Growing up, Sunday mornings were sacred for an aromatic bowl of beef pho or banh canh (udon) . . . another one of my favorite morning meals is Xiu Mai (no one makes it as good as my mama).   There are TONS of variations on Xiu Mai.  It is actually better known in Chinese restaurants.  It’s usually the littlest of the Asian dim sum cart ladies hurling loud cries for “Har Gow!  Shumai!” as she pushes her tray by your table.  It’s weird and awesome.  😛

Upon some quick research, I discovered that “xiu mai” simply means meatball.  The Vietnamese variation was born in Northern Vietnam (probably a grab from the Chinese) . . . it is pretty tasty and can be made with a  plethora of ingredients.  Here is my take on it . . . taught to me by Mai Lam, my wonderful mama.

BUY:

  • 1 lb of ground pork (makes 6-8 good sized meatballs)
  • 1 large yellow onion
  • minced garlic
  • thick soy sauce (nuoc mau)
  • oyster flavor sauce
  • fish sauce
  • Chinese bbq (Char Siu) powder
  • black pepper, onion powder, garlic powder
  • Serve with French Bread

PREP:

  • In a pot, add a few drops of sesame oil and  1/2 tsp of minced garlic.
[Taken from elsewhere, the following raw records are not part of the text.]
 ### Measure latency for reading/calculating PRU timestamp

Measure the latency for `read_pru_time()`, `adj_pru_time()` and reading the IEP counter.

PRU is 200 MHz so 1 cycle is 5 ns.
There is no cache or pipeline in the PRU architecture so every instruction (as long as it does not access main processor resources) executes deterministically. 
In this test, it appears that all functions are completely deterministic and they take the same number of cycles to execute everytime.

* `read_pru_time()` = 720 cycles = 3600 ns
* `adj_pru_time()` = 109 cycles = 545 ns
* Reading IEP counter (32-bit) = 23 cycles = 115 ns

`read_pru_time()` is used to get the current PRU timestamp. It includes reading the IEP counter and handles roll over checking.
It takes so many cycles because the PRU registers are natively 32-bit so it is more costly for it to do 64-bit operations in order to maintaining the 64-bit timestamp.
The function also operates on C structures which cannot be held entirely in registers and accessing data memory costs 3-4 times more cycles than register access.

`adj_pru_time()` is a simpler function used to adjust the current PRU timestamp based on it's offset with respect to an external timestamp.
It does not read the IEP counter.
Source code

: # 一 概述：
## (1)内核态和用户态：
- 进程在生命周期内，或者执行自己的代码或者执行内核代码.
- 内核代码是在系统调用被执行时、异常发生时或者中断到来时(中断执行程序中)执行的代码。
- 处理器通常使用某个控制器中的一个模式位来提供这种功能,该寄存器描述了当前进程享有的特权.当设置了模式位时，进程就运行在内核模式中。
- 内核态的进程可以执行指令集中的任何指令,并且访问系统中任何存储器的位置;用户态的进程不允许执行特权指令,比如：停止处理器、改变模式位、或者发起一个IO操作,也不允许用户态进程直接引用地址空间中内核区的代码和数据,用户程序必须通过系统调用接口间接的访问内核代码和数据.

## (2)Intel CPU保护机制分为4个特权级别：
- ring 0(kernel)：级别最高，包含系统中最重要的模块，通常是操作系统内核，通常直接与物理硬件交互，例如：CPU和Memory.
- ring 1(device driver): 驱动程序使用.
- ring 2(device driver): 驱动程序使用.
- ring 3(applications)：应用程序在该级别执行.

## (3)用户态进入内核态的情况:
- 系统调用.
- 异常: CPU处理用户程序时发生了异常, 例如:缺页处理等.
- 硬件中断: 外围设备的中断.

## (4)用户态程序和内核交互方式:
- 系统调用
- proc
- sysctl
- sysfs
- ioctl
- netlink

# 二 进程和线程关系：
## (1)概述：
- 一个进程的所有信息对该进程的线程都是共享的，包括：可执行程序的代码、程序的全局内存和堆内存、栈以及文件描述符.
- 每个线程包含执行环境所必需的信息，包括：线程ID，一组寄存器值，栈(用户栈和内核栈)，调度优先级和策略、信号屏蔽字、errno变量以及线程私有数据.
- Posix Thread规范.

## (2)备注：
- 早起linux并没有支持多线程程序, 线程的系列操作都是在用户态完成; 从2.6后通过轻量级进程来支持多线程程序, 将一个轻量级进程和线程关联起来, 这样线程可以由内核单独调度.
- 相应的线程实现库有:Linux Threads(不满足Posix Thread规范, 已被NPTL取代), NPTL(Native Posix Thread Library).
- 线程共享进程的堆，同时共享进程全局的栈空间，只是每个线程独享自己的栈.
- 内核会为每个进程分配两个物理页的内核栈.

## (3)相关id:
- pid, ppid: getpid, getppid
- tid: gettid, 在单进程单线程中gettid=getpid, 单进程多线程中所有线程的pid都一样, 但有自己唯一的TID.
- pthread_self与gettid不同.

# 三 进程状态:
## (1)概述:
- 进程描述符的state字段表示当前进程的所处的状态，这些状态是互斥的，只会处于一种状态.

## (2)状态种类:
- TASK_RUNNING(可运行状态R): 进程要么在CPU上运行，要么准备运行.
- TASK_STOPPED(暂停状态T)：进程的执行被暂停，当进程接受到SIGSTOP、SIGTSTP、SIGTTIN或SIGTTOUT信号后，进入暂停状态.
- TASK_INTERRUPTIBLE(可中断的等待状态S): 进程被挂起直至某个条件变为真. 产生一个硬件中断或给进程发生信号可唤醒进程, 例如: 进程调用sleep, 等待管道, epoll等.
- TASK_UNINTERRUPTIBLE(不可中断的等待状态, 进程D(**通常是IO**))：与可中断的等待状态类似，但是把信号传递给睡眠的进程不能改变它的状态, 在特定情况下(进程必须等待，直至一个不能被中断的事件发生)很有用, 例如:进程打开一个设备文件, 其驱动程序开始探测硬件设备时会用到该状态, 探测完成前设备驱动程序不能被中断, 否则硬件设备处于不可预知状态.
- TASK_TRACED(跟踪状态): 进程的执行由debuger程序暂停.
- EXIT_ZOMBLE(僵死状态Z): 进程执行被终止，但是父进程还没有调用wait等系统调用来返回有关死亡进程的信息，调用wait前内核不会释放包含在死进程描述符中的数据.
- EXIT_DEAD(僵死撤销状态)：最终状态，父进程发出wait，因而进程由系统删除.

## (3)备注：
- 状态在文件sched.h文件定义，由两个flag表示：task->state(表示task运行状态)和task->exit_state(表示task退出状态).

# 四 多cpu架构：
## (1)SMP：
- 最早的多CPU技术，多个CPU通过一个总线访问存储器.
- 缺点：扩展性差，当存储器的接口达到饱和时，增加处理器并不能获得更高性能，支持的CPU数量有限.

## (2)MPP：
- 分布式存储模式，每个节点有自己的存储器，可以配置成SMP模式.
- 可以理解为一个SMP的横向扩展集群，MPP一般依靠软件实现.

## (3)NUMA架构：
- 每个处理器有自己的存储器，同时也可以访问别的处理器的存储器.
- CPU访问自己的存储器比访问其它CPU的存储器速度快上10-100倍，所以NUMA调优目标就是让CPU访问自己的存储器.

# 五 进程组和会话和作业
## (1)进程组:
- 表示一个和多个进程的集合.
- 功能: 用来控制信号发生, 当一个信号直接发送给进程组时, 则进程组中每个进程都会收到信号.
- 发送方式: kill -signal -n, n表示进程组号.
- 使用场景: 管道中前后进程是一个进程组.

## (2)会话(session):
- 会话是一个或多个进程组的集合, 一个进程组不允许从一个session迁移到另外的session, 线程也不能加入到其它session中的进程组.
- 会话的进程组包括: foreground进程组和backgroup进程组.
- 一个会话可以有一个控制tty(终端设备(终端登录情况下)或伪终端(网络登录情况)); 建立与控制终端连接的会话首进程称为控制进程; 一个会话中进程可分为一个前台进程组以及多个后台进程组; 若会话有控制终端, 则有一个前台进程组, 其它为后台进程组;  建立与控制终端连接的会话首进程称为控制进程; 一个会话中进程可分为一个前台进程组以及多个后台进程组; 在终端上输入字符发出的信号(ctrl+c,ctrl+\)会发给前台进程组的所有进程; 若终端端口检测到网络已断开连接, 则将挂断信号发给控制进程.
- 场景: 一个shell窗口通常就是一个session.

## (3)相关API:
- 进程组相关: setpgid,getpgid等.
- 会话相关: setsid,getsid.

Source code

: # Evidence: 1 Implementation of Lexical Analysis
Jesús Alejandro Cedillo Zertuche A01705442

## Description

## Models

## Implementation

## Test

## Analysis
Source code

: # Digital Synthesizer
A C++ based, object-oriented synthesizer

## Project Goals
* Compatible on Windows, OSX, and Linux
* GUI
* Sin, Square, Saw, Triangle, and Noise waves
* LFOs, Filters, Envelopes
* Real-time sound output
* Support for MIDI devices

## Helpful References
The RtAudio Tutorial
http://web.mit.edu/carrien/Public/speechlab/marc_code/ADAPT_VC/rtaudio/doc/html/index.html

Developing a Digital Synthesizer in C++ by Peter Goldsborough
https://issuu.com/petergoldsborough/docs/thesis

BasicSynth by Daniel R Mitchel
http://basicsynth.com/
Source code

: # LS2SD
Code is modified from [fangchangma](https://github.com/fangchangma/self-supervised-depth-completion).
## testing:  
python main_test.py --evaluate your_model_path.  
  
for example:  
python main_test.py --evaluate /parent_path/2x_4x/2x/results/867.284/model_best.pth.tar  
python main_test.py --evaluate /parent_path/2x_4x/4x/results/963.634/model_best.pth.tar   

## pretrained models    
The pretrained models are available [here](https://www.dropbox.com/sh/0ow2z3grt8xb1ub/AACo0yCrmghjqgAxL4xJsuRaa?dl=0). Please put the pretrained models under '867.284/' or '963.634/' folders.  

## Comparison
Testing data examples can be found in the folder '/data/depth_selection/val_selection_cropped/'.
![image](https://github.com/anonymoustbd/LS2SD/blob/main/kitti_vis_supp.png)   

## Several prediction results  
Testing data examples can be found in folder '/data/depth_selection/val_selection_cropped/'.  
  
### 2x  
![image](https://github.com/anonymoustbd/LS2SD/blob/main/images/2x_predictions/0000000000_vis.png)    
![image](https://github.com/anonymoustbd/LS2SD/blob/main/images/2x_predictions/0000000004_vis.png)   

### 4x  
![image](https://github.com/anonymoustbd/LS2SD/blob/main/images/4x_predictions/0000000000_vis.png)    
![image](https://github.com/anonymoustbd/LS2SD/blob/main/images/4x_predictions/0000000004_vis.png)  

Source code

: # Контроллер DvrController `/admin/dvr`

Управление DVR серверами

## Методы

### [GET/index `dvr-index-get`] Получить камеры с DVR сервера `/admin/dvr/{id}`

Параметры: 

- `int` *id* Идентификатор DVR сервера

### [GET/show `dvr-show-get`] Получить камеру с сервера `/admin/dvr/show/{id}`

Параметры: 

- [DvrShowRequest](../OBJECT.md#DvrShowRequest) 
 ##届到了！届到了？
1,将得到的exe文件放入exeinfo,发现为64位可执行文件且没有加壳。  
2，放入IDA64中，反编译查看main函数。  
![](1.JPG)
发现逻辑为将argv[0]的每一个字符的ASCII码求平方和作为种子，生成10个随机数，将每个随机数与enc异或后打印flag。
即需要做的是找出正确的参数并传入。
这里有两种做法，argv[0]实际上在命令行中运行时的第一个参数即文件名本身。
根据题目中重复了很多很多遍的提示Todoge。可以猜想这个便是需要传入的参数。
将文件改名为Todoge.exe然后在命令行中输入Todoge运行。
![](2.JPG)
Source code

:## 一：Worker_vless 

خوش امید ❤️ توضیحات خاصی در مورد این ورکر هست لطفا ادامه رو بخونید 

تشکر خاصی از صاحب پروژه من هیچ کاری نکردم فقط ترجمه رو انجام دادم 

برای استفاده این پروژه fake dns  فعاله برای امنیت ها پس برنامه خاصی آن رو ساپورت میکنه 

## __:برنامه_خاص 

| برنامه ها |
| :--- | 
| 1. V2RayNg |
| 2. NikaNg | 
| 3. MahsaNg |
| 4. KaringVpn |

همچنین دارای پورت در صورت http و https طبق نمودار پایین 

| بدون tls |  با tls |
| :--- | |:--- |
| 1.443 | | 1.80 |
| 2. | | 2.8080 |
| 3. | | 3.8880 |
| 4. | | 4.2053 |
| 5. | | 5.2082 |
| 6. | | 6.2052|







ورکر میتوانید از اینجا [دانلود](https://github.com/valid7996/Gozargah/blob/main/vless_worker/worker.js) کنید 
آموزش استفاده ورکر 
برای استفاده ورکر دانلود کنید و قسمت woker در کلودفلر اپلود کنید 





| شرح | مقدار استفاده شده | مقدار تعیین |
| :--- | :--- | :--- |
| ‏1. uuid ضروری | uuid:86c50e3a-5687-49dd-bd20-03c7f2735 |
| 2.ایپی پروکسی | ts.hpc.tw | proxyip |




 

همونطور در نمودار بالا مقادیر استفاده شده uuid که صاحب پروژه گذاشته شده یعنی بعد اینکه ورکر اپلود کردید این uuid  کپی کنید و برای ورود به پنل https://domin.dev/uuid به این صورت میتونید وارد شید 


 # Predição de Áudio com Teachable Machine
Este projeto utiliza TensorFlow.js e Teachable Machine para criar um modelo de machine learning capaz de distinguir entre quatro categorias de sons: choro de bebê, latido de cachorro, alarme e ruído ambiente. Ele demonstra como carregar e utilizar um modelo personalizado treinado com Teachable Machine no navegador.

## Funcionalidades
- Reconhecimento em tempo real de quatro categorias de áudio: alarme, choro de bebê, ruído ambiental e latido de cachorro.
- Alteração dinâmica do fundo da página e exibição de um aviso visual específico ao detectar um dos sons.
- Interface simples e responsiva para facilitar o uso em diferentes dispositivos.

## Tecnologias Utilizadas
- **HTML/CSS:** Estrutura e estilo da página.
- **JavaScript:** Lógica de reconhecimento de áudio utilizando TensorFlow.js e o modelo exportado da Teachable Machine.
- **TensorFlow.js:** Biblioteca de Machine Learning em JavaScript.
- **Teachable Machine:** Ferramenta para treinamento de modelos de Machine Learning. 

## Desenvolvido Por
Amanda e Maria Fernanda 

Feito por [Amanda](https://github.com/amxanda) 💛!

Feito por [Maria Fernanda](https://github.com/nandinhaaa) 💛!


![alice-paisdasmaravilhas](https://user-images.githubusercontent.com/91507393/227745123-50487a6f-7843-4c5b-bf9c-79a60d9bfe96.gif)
Sauté until garlic is golden, then add 2 cups of water, 1 tbsp of oyster flavor sauce and 1 tbsp of thick soy sauce, cover pot and let boil.  I use a steamer pot, if you don’t have a steamer, you can stew them in a pan after you pan-fry them first.

steamer

  • Chop and dice the yellow onion into tiny cubes
  • Add pork, diced onions, minced garlic to a medium-sized mixing bowl
  • Add these ingredients to the bowl:  1 tbsp of minced garlic, 1 tbsp of fish sauce, 1 tbsp of oyster flavor sauce, half of the Chinese BBQ package, 1/2 tsp of black pepper, garlic powder and onion powder

charsui

  • Mix well with the pork and chopped onions

CUC:

  1. Form balls in your palm, probably about 3 inches in diameter.  Place the meatballs on the steamer level.
  2. Cover your pot and cook for 10 minutes
  3. Remove the meatballs from your steamer pan and place gently into the broth below.  Don’t just dump them in, you will splash and burn yourself.
  4. If you do not have a steamer,  place the meatballs in a little bit of oil in a pan and sear all sides to help the meatballs keep their shape. Once seared, transfer them into your pot of water to finish cooking.
  5. Continue to let the meatballs cook in the broth for 15-20 minutes

Serve in small, shallow bowls with toasted slices of French bread.  I like to add freshly ground pepper, fried onion and sriracha to the top of my meatballs when I serve them.  You’ll more readily find xiu mai at a Vietnamese restaurant squeezed inside of a french bread sammich!

banh mi

You are going to love this dish!  It is an easy recipe!